- Opening Delimiter -

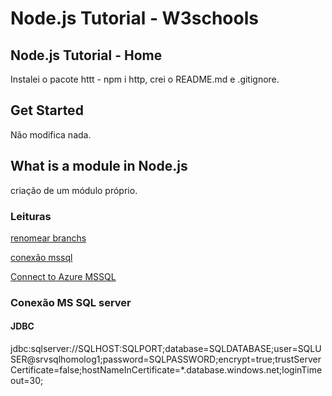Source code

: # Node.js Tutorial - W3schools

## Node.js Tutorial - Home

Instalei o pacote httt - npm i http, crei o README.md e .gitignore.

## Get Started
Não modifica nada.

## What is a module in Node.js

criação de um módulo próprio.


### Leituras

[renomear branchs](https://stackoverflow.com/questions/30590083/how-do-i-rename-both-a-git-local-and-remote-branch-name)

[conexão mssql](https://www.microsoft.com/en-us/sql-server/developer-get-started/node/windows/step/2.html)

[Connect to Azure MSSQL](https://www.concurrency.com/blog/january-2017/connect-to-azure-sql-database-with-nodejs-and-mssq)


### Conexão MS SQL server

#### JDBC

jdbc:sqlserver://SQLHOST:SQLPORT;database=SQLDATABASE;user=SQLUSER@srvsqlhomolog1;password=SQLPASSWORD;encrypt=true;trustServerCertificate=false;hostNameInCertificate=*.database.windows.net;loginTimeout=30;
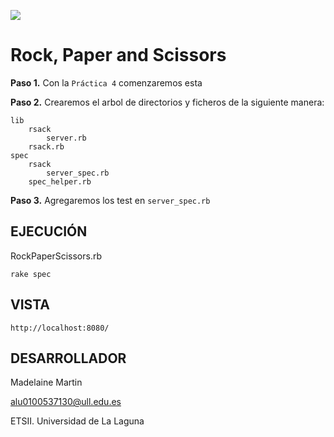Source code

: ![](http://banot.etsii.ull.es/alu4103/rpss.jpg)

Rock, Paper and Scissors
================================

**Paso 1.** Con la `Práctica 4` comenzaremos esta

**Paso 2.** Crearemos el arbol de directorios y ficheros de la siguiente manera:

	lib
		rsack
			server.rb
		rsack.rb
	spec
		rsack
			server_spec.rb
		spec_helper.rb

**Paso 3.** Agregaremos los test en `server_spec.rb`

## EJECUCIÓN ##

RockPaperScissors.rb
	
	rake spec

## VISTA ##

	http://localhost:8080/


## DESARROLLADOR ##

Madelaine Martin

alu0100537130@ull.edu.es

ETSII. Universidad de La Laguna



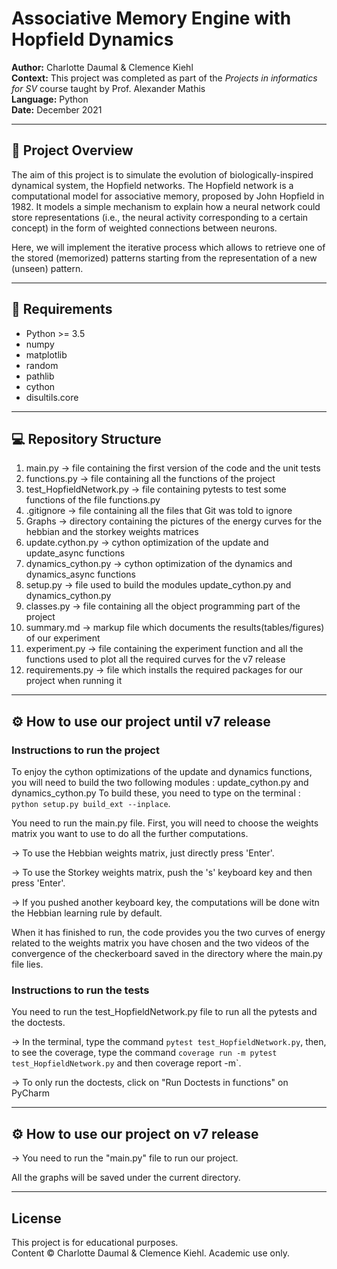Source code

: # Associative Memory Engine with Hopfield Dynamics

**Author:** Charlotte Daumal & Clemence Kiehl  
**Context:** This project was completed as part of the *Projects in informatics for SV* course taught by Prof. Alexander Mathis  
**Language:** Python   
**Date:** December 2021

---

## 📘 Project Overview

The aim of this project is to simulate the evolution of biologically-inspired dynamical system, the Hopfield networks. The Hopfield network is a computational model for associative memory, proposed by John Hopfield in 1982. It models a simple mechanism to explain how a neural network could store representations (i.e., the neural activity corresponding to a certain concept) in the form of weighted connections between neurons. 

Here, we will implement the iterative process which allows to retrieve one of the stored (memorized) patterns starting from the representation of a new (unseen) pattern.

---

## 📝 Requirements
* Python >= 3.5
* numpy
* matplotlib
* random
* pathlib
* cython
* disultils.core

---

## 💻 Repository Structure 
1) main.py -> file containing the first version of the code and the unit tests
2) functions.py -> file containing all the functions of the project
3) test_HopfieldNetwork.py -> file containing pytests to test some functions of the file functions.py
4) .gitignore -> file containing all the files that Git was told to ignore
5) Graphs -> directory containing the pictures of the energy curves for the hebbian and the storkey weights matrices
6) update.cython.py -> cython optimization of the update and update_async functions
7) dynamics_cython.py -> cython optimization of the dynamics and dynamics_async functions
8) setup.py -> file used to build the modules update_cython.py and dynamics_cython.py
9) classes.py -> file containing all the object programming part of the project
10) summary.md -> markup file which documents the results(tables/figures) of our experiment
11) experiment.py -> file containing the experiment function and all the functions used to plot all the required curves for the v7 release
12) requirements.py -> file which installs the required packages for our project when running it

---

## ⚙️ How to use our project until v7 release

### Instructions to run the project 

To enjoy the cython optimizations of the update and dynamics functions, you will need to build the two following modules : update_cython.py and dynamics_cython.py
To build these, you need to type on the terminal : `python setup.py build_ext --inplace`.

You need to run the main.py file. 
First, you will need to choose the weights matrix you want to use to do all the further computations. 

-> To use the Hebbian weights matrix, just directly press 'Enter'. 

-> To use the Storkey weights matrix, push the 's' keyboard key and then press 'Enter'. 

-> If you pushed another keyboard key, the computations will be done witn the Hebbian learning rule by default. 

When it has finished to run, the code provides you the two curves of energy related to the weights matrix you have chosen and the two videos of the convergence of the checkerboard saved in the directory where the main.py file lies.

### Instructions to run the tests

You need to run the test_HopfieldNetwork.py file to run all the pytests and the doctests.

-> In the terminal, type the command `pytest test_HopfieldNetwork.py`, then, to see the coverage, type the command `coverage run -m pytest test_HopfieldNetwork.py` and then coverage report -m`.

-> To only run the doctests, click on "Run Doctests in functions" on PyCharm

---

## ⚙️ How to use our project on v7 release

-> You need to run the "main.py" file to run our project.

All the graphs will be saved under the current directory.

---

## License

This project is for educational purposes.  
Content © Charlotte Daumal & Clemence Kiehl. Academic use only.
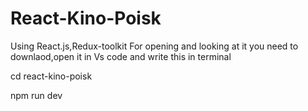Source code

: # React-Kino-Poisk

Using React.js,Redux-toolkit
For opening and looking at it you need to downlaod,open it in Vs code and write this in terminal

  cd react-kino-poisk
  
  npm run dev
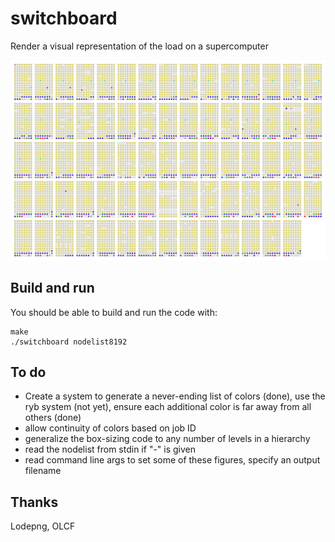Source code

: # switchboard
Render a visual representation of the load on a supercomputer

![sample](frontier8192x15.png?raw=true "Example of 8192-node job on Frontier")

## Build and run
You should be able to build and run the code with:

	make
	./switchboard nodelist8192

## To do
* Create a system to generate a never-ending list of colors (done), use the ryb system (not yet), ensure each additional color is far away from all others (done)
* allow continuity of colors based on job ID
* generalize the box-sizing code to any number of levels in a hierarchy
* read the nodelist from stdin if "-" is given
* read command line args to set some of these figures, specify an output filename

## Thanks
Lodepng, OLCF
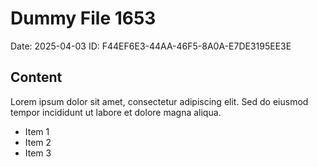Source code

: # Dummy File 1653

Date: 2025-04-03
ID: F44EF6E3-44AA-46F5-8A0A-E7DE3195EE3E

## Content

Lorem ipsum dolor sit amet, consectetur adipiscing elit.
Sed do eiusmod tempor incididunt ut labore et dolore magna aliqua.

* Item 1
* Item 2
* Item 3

- Closing Delimiter -

### What is being asked
Find the word "windows" in the entries above. Copy every line that has it.

### Written reply
[conexão mssql](https://www.microsoft.com/en-us/sql-server/developer-get-started/node/windows/step/2.html)
jdbc:sqlserver://SQLHOST:SQLPORT;database=SQLDATABASE;user=SQLUSER@srvsqlhomolog1;password=SQLPASSWORD;encrypt=true;trustServerCertificate=false;hostNameInCertificate=*.database.windows.net;loginTimeout=30;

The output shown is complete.